In her letter to the school board, Claremont-Elmwood Neighborhood Association secretary Doris E. Willingham quoted from Susan Cerny’s book Berkeley Landmarks. 

“For close to a century the elegant, handsome building has seen thousands of Berkeley children go through its doors since opening in 1916,” she said in her e-mail to the board. “According to Cerny, the ‘English half-timbered’ building style was ‘meant to convey a friendly and informal atmosphere, and to harmonize with the surrounding residential neighborhood.’ And indeed John Muir School projects the charm and warmth of a private residence rather than the often cold, forbidding look of an institutional building. Moreover, and again according to Cerny, the school’s setting among trees near Harwood Creek reflected the philosophy of a California ‘open air’ school that was popular in those days.” 

Willingham described the “playskool color scheme chosen for John Muir” as inappropriate for both the school building and the neighborhood. 

“It would rob the building of its dignity and beauty, defile our neighborhood, and subject the school district, and indeed the City of Berkeley, to ridicule,” she said. “We do not need this ‘only in Berkeley’ venture into color for a venerable building of this style.” 

Wendy Markel, another member of the neighborhood association, said she was “absolutely horrified” by the idea of changing the school into a “recalled Mattel Barbie doll palace.” 

“Who on earth heard of a Tudor-style building with green boxes!,” she said in her letter to the board. “And the window mullions would be painted light blue! I do wonder what advice the school district has been seeking ... John Muir is part of the neighborhood and the site principal should be aware of this. Certainly the school board has the responsibility of supervising the school site, but in the final analysis it is the tax dollars paid by Berkeley citizens that will pay the bill. We are here as stewards of the past and caretakers of what we have inherited.” 

 

International Baccalaureate program approved at Berkeley High 

The International Baccalaureate Organization authorized Berkeley High School to accredit the program within the institution’s International High School recently. 

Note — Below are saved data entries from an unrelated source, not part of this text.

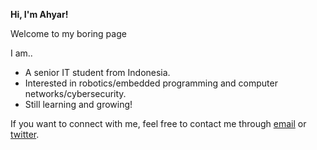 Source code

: __Hi, I'm Ahyar!__

Welcome to my boring page

I am..
- A senior IT student from Indonesia.
- Interested in robotics/embedded programming and computer networks/cybersecurity.
- Still learning and growing!

If you want to connect with me, feel free to contact me through [email](mailto:ahyar4y08@gmail.com) or [twitter](https://twitter.com/ahyar4y).
<!---
ahyar4y/ahyar4y is a ✨ special ✨ repository because its `README.md` (this file) appears on your GitHub profile.
You can click the Preview link to take a look at your changes.
--->
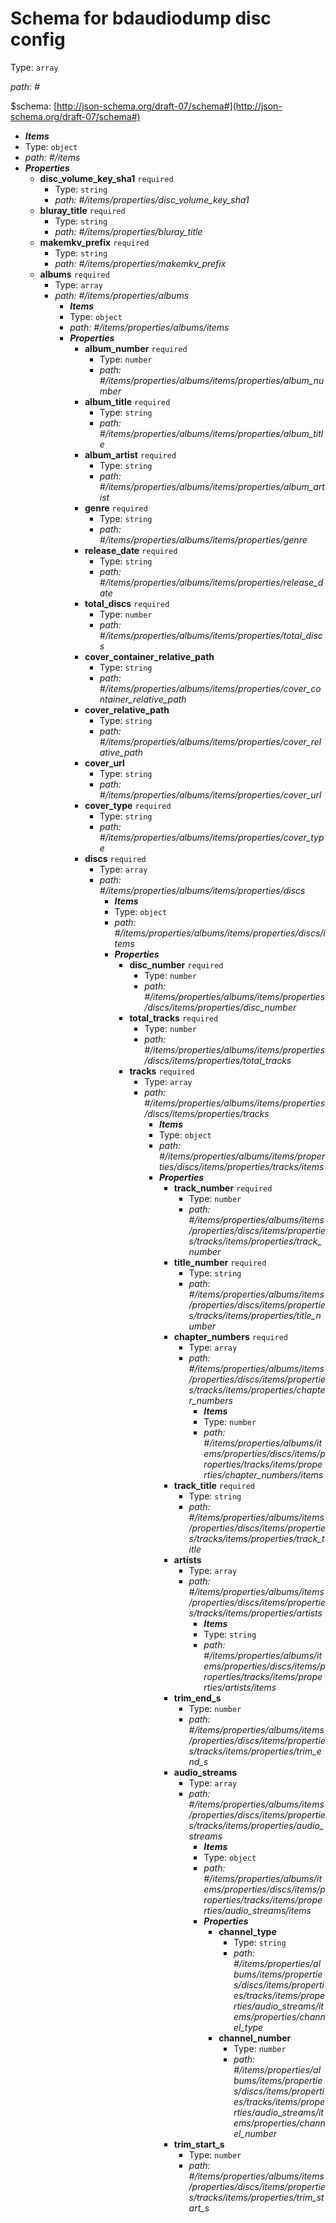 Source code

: # Schema for bdaudiodump disc config

Type: `array`

<i id="">path: #</i>

&#36;schema: [http://json-schema.org/draft-07/schema#](http://json-schema.org/draft-07/schema#)

 - **_Items_**
 - Type: `object`
 - <i id="/items">path: #/items</i>
 - **_Properties_**
	 - <b id="#/items/properties/disc_volume_key_sha1">disc_volume_key_sha1</b> `required`
		 - Type: `string`
		 - <i id="/items/properties/disc_volume_key_sha1">path: #/items/properties/disc_volume_key_sha1</i>
	 - <b id="#/items/properties/bluray_title">bluray_title</b> `required`
		 - Type: `string`
		 - <i id="/items/properties/bluray_title">path: #/items/properties/bluray_title</i>
	 - <b id="#/items/properties/makemkv_prefix">makemkv_prefix</b> `required`
		 - Type: `string`
		 - <i id="/items/properties/makemkv_prefix">path: #/items/properties/makemkv_prefix</i>
	 - <b id="#/items/properties/albums">albums</b> `required`
		 - Type: `array`
		 - <i id="/items/properties/albums">path: #/items/properties/albums</i>
			 - **_Items_**
			 - Type: `object`
			 - <i id="/items/properties/albums/items">path: #/items/properties/albums/items</i>
			 - **_Properties_**
				 - <b id="#/items/properties/albums/items/properties/album_number">album_number</b> `required`
					 - Type: `number`
					 - <i id="/items/properties/albums/items/properties/album_number">path: #/items/properties/albums/items/properties/album_number</i>
				 - <b id="#/items/properties/albums/items/properties/album_title">album_title</b> `required`
					 - Type: `string`
					 - <i id="/items/properties/albums/items/properties/album_title">path: #/items/properties/albums/items/properties/album_title</i>
				 - <b id="#/items/properties/albums/items/properties/album_artist">album_artist</b> `required`
					 - Type: `string`
					 - <i id="/items/properties/albums/items/properties/album_artist">path: #/items/properties/albums/items/properties/album_artist</i>
				 - <b id="#/items/properties/albums/items/properties/genre">genre</b> `required`
					 - Type: `string`
					 - <i id="/items/properties/albums/items/properties/genre">path: #/items/properties/albums/items/properties/genre</i>
				 - <b id="#/items/properties/albums/items/properties/release_date">release_date</b> `required`
					 - Type: `string`
					 - <i id="/items/properties/albums/items/properties/release_date">path: #/items/properties/albums/items/properties/release_date</i>
				 - <b id="#/items/properties/albums/items/properties/total_discs">total_discs</b> `required`
					 - Type: `number`
					 - <i id="/items/properties/albums/items/properties/total_discs">path: #/items/properties/albums/items/properties/total_discs</i>
				 - <b id="#/items/properties/albums/items/properties/cover_container_relative_path">cover_container_relative_path</b>
					 - Type: `string`
					 - <i id="/items/properties/albums/items/properties/cover_container_relative_path">path: #/items/properties/albums/items/properties/cover_container_relative_path</i>
				 - <b id="#/items/properties/albums/items/properties/cover_relative_path">cover_relative_path</b>
					 - Type: `string`
					 - <i id="/items/properties/albums/items/properties/cover_relative_path">path: #/items/properties/albums/items/properties/cover_relative_path</i>
				 - <b id="#/items/properties/albums/items/properties/cover_url">cover_url</b>
					 - Type: `string`
					 - <i id="/items/properties/albums/items/properties/cover_url">path: #/items/properties/albums/items/properties/cover_url</i>
				 - <b id="#/items/properties/albums/items/properties/cover_type">cover_type</b> `required`
					 - Type: `string`
					 - <i id="/items/properties/albums/items/properties/cover_type">path: #/items/properties/albums/items/properties/cover_type</i>
				 - <b id="#/items/properties/albums/items/properties/discs">discs</b> `required`
					 - Type: `array`
					 - <i id="/items/properties/albums/items/properties/discs">path: #/items/properties/albums/items/properties/discs</i>
						 - **_Items_**
						 - Type: `object`
						 - <i id="/items/properties/albums/items/properties/discs/items">path: #/items/properties/albums/items/properties/discs/items</i>
						 - **_Properties_**
							 - <b id="#/items/properties/albums/items/properties/discs/items/properties/disc_number">disc_number</b> `required`
								 - Type: `number`
								 - <i id="/items/properties/albums/items/properties/discs/items/properties/disc_number">path: #/items/properties/albums/items/properties/discs/items/properties/disc_number</i>
							 - <b id="#/items/properties/albums/items/properties/discs/items/properties/total_tracks">total_tracks</b> `required`
								 - Type: `number`
								 - <i id="/items/properties/albums/items/properties/discs/items/properties/total_tracks">path: #/items/properties/albums/items/properties/discs/items/properties/total_tracks</i>
							 - <b id="#/items/properties/albums/items/properties/discs/items/properties/tracks">tracks</b> `required`
								 - Type: `array`
								 - <i id="/items/properties/albums/items/properties/discs/items/properties/tracks">path: #/items/properties/albums/items/properties/discs/items/properties/tracks</i>
									 - **_Items_**
									 - Type: `object`
									 - <i id="/items/properties/albums/items/properties/discs/items/properties/tracks/items">path: #/items/properties/albums/items/properties/discs/items/properties/tracks/items</i>
									 - **_Properties_**
										 - <b id="#/items/properties/albums/items/properties/discs/items/properties/tracks/items/properties/track_number">track_number</b> `required`
											 - Type: `number`
											 - <i id="/items/properties/albums/items/properties/discs/items/properties/tracks/items/properties/track_number">path: #/items/properties/albums/items/properties/discs/items/properties/tracks/items/properties/track_number</i>
										 - <b id="#/items/properties/albums/items/properties/discs/items/properties/tracks/items/properties/title_number">title_number</b> `required`
											 - Type: `string`
											 - <i id="/items/properties/albums/items/properties/discs/items/properties/tracks/items/properties/title_number">path: #/items/properties/albums/items/properties/discs/items/properties/tracks/items/properties/title_number</i>
										 - <b id="#/items/properties/albums/items/properties/discs/items/properties/tracks/items/properties/chapter_numbers">chapter_numbers</b> `required`
											 - Type: `array`
											 - <i id="/items/properties/albums/items/properties/discs/items/properties/tracks/items/properties/chapter_numbers">path: #/items/properties/albums/items/properties/discs/items/properties/tracks/items/properties/chapter_numbers</i>
												 - **_Items_**
												 - Type: `number`
												 - <i id="/items/properties/albums/items/properties/discs/items/properties/tracks/items/properties/chapter_numbers/items">path: #/items/properties/albums/items/properties/discs/items/properties/tracks/items/properties/chapter_numbers/items</i>
										 - <b id="#/items/properties/albums/items/properties/discs/items/properties/tracks/items/properties/track_title">track_title</b> `required`
											 - Type: `string`
											 - <i id="/items/properties/albums/items/properties/discs/items/properties/tracks/items/properties/track_title">path: #/items/properties/albums/items/properties/discs/items/properties/tracks/items/properties/track_title</i>
										 - <b id="#/items/properties/albums/items/properties/discs/items/properties/tracks/items/properties/artists">artists</b>
											 - Type: `array`
											 - <i id="/items/properties/albums/items/properties/discs/items/properties/tracks/items/properties/artists">path: #/items/properties/albums/items/properties/discs/items/properties/tracks/items/properties/artists</i>
												 - **_Items_**
												 - Type: `string`
												 - <i id="/items/properties/albums/items/properties/discs/items/properties/tracks/items/properties/artists/items">path: #/items/properties/albums/items/properties/discs/items/properties/tracks/items/properties/artists/items</i>
										 - <b id="#/items/properties/albums/items/properties/discs/items/properties/tracks/items/properties/trim_end_s">trim_end_s</b>
											 - Type: `number`
											 - <i id="/items/properties/albums/items/properties/discs/items/properties/tracks/items/properties/trim_end_s">path: #/items/properties/albums/items/properties/discs/items/properties/tracks/items/properties/trim_end_s</i>
										 - <b id="#/items/properties/albums/items/properties/discs/items/properties/tracks/items/properties/audio_streams">audio_streams</b>
											 - Type: `array`
											 - <i id="/items/properties/albums/items/properties/discs/items/properties/tracks/items/properties/audio_streams">path: #/items/properties/albums/items/properties/discs/items/properties/tracks/items/properties/audio_streams</i>
												 - **_Items_**
												 - Type: `object`
												 - <i id="/items/properties/albums/items/properties/discs/items/properties/tracks/items/properties/audio_streams/items">path: #/items/properties/albums/items/properties/discs/items/properties/tracks/items/properties/audio_streams/items</i>
												 - **_Properties_**
													 - <b id="#/items/properties/albums/items/properties/discs/items/properties/tracks/items/properties/audio_streams/items/properties/channel_type">channel_type</b>
														 - Type: `string`
														 - <i id="/items/properties/albums/items/properties/discs/items/properties/tracks/items/properties/audio_streams/items/properties/channel_type">path: #/items/properties/albums/items/properties/discs/items/properties/tracks/items/properties/audio_streams/items/properties/channel_type</i>
													 - <b id="#/items/properties/albums/items/properties/discs/items/properties/tracks/items/properties/audio_streams/items/properties/channel_number">channel_number</b>
														 - Type: `number`
														 - <i id="/items/properties/albums/items/properties/discs/items/properties/tracks/items/properties/audio_streams/items/properties/channel_number">path: #/items/properties/albums/items/properties/discs/items/properties/tracks/items/properties/audio_streams/items/properties/channel_number</i>
										 - <b id="#/items/properties/albums/items/properties/discs/items/properties/tracks/items/properties/trim_start_s">trim_start_s</b>
											 - Type: `number`
											 - <i id="/items/properties/albums/items/properties/discs/items/properties/tracks/items/properties/trim_start_s">path: #/items/properties/albums/items/properties/discs/items/properties/tracks/items/properties/trim_start_s</i>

Based out of Geneva, Switzerland, the organization has programs in 2,145 schools in 125 countries, including seven Bay Area schools.  

A three-member team visited the high school in November to interview faculty and students before approving the program. 

As a smaller learning community program within the high school, the International High School focuses on international studies. The four-year interdisciplinary curriculum—which began with the ninth-grade in 2006—focuses on global culture, history, artistic expression, and political and economic systems. It now consists of two years, ninth- and tenth-grade.  

The school plans to adopt the organization’s Middle Years Program and Diploma Programe, expanding into grades 11 and 12.  

Students would transition from the Middle Years Program into the comprehensive Diploma Program after the 10th grade.  

Students will be able either to earn certificates in any of 12 areas of study or to pursue the full IB Diploma with examinations in six subjects.  

All courses from Berkeley International High school will meet the California Content Standards and UC/CSU entrance requirements.